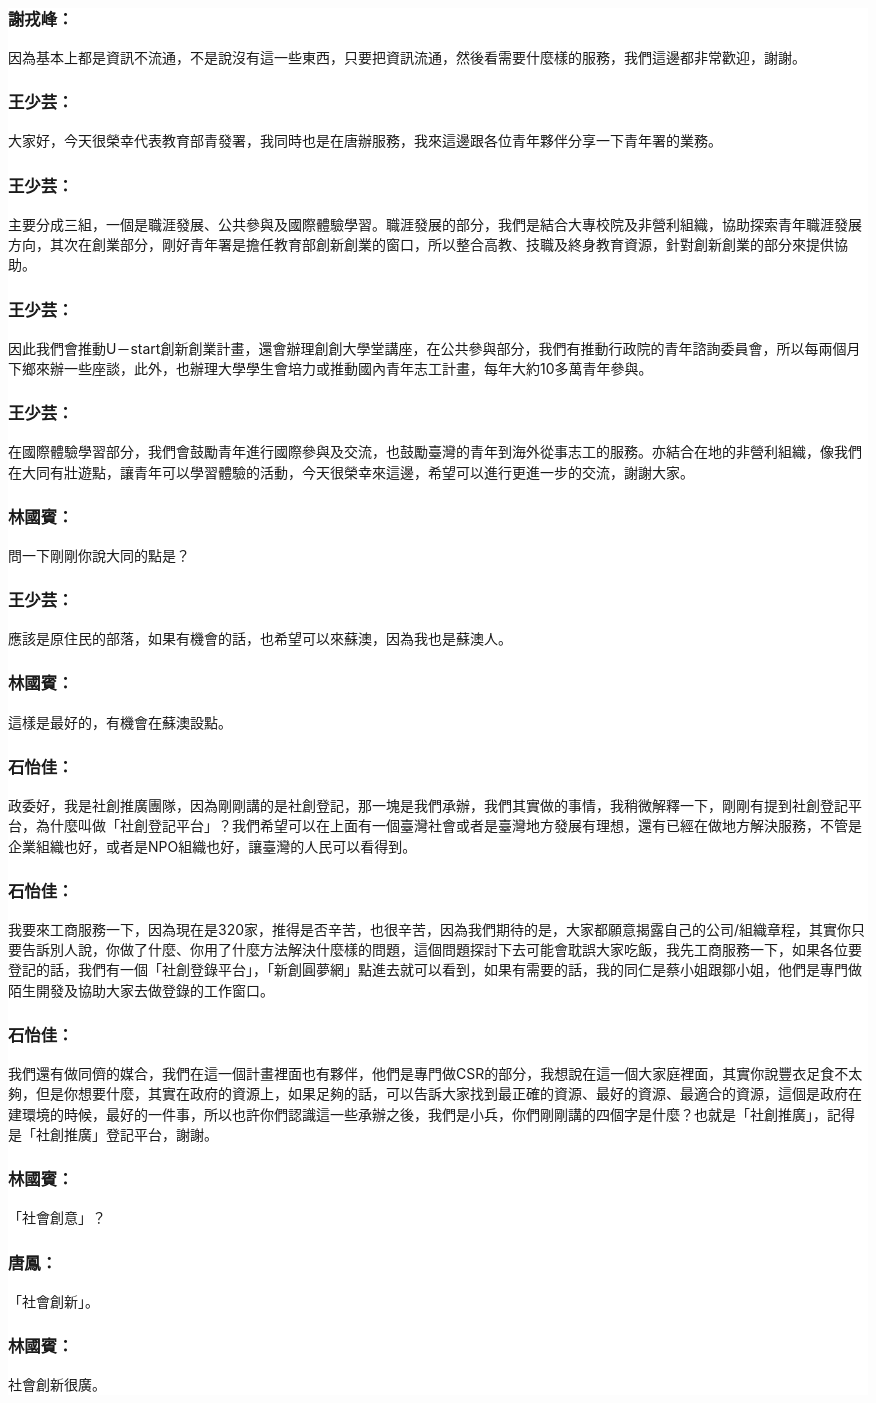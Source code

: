 ### 謝戎峰：
因為基本上都是資訊不流通，不是說沒有這一些東西，只要把資訊流通，然後看需要什麼樣的服務，我們這邊都非常歡迎，謝謝。

### 王少芸：
大家好，今天很榮幸代表教育部青發署，我同時也是在唐辦服務，我來這邊跟各位青年夥伴分享一下青年署的業務。

### 王少芸：
主要分成三組，一個是職涯發展、公共參與及國際體驗學習。職涯發展的部分，我們是結合大專校院及非營利組織，協助探索青年職涯發展方向，其次在創業部分，剛好青年署是擔任教育部創新創業的窗口，所以整合高教、技職及終身教育資源，針對創新創業的部分來提供協助。

### 王少芸：
因此我們會推動U－start創新創業計畫，還會辦理創創大學堂講座，在公共參與部分，我們有推動行政院的青年諮詢委員會，所以每兩個月下鄉來辦一些座談，此外，也辦理大學學生會培力或推動國內青年志工計畫，每年大約10多萬青年參與。

### 王少芸：
在國際體驗學習部分，我們會鼓勵青年進行國際參與及交流，也鼓勵臺灣的青年到海外從事志工的服務。亦結合在地的非營利組織，像我們在大同有壯遊點，讓青年可以學習體驗的活動，今天很榮幸來這邊，希望可以進行更進一步的交流，謝謝大家。

### 林國賓：
問一下剛剛你說大同的點是？

### 王少芸：
應該是原住民的部落，如果有機會的話，也希望可以來蘇澳，因為我也是蘇澳人。

### 林國賓：
這樣是最好的，有機會在蘇澳設點。

### 石怡佳：
政委好，我是社創推廣團隊，因為剛剛講的是社創登記，那一塊是我們承辦，我們其實做的事情，我稍微解釋一下，剛剛有提到社創登記平台，為什麼叫做「社創登記平台」？我們希望可以在上面有一個臺灣社會或者是臺灣地方發展有理想，還有已經在做地方解決服務，不管是企業組織也好，或者是NPO組織也好，讓臺灣的人民可以看得到。

### 石怡佳：
我要來工商服務一下，因為現在是320家，推得是否辛苦，也很辛苦，因為我們期待的是，大家都願意揭露自己的公司/組織章程，其實你只要告訴別人說，你做了什麼、你用了什麼方法解決什麼樣的問題，這個問題探討下去可能會耽誤大家吃飯，我先工商服務一下，如果各位要登記的話，我們有一個「社創登錄平台」，「新創圓夢網」點進去就可以看到，如果有需要的話，我的同仁是蔡小姐跟鄒小姐，他們是專門做陌生開發及協助大家去做登錄的工作窗口。

### 石怡佳：
我們還有做同儕的媒合，我們在這一個計畫裡面也有夥伴，他們是專門做CSR的部分，我想說在這一個大家庭裡面，其實你說豐衣足食不太夠，但是你想要什麼，其實在政府的資源上，如果足夠的話，可以告訴大家找到最正確的資源、最好的資源、最適合的資源，這個是政府在建環境的時候，最好的一件事，所以也許你們認識這一些承辦之後，我們是小兵，你們剛剛講的四個字是什麼？也就是「社創推廣」，記得是「社創推廣」登記平台，謝謝。

### 林國賓：
「社會創意」？

### 唐鳳：
「社會創新」。

### 林國賓：
社會創新很廣。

....................

Exercise details: Start from the line that holds "我們還有做同儕的媒合，我們在" and print each line to the end of the records exactly, leaving out everything before it.

Result of the task:
我們還有做同儕的媒合，我們在這一個計畫裡面也有夥伴，他們是專門做CSR的部分，我想說在這一個大家庭裡面，其實你說豐衣足食不太夠，但是你想要什麼，其實在政府的資源上，如果足夠的話，可以告訴大家找到最正確的資源、最好的資源、最適合的資源，這個是政府在建環境的時候，最好的一件事，所以也許你們認識這一些承辦之後，我們是小兵，你們剛剛講的四個字是什麼？也就是「社創推廣」，記得是「社創推廣」登記平台，謝謝。

### 林國賓：
「社會創意」？

### 唐鳳：
「社會創新」。

### 林國賓：
社會創新很廣。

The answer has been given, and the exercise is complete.